[Saved data entries]
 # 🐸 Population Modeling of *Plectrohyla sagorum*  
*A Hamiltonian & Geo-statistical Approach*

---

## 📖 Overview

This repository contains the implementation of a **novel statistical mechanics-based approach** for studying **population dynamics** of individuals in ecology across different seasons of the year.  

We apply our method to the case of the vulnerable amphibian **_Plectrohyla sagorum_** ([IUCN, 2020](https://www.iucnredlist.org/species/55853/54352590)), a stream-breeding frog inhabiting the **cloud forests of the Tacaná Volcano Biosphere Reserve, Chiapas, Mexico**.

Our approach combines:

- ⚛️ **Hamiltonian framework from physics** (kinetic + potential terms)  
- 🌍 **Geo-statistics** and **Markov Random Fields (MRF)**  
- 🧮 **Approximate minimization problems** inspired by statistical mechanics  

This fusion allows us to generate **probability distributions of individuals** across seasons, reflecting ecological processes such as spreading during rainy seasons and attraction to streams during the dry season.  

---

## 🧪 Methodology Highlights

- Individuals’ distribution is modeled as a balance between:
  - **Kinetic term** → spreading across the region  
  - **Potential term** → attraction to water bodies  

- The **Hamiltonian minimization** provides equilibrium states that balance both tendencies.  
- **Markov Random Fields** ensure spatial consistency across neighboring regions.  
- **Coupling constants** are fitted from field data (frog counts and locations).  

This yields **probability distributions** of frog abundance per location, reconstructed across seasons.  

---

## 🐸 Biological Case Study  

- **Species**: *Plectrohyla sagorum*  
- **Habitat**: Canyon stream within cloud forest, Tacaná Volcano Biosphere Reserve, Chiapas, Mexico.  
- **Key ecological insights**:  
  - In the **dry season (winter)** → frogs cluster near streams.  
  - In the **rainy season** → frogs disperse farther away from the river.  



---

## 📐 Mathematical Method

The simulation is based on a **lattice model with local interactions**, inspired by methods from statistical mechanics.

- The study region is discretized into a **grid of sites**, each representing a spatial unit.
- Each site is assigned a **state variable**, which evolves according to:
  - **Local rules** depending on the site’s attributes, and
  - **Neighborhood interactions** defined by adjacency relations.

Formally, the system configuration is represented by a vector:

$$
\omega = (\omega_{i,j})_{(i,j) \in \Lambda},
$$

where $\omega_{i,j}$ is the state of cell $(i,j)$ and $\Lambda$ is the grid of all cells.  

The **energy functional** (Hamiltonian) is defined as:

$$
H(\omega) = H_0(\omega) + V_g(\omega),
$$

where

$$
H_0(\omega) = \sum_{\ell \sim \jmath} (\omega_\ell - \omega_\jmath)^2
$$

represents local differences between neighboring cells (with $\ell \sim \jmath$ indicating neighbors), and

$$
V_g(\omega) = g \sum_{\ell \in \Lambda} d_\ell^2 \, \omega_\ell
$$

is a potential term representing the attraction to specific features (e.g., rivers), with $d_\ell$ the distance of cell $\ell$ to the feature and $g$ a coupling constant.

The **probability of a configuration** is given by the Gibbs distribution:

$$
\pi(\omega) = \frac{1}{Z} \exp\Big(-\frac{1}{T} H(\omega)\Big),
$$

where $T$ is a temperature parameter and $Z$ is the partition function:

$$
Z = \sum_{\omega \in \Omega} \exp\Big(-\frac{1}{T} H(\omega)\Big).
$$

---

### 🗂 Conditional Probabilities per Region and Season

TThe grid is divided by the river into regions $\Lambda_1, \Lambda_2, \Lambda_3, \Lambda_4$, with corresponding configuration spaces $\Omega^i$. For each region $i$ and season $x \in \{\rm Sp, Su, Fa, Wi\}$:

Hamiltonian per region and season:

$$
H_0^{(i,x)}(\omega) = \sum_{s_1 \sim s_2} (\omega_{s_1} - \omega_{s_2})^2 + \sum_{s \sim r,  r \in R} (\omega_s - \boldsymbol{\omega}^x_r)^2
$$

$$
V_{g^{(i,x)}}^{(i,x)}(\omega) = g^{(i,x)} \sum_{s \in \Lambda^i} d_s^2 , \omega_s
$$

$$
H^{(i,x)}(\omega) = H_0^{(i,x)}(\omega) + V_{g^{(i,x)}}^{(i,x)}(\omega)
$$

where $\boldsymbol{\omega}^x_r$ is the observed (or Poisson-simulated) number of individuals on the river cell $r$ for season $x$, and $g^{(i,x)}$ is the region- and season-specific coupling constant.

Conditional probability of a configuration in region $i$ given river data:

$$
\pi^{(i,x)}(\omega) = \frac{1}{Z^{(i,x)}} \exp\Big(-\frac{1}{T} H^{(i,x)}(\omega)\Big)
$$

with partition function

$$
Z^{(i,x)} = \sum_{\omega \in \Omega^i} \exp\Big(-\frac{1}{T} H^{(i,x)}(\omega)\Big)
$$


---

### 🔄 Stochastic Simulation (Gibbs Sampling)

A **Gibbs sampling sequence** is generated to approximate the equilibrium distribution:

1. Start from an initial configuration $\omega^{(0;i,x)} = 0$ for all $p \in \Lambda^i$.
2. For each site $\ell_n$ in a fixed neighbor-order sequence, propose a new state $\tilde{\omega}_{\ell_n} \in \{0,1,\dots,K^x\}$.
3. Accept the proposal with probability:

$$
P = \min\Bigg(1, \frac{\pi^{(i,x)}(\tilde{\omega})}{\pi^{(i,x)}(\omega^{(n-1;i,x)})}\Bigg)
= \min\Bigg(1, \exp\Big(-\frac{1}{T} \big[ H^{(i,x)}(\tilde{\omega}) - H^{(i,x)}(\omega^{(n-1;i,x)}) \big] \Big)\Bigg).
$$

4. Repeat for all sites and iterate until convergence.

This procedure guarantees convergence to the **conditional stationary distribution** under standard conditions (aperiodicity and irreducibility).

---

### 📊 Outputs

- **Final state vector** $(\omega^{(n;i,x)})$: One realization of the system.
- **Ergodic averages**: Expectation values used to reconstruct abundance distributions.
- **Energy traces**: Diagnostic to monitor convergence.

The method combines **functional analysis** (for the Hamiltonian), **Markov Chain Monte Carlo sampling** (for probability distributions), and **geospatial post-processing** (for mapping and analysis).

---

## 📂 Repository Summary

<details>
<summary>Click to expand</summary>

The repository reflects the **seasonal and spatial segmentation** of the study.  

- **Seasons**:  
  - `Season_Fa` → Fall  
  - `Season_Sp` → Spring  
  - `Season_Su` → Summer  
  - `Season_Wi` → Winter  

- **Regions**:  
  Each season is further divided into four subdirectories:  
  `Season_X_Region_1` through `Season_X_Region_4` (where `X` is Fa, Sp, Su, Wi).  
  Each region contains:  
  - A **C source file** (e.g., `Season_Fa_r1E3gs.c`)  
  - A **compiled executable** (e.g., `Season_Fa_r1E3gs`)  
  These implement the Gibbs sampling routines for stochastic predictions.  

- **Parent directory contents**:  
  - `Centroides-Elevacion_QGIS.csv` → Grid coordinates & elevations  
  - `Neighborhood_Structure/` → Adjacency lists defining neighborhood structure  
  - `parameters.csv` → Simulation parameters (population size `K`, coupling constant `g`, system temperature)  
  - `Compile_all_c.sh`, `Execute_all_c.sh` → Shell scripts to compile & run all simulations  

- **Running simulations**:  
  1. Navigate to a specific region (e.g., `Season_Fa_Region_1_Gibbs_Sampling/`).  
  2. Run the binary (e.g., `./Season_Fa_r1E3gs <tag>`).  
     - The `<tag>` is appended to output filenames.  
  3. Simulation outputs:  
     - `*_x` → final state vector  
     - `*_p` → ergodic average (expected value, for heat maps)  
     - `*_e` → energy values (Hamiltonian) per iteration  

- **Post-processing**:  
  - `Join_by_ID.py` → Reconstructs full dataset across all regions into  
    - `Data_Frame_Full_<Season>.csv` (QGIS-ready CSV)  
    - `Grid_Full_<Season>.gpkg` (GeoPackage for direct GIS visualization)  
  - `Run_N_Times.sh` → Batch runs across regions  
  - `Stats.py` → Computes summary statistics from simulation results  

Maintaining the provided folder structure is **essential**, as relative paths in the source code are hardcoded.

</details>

◆ Task to carry out ◆
The response must hold only the lines above from the line with "This yields **probability" through the line with "- In the **dry", each copied exactly, both ends kept.

◆ Solved exercise ◆
This yields **probability distributions** of frog abundance per location, reconstructed across seasons.  

---

## 🐸 Biological Case Study  

- **Species**: *Plectrohyla sagorum*  
- **Habitat**: Canyon stream within cloud forest, Tacaná Volcano Biosphere Reserve, Chiapas, Mexico.  
- **Key ecological insights**:  
  - In the **dry season (winter)** → frogs cluster near streams.  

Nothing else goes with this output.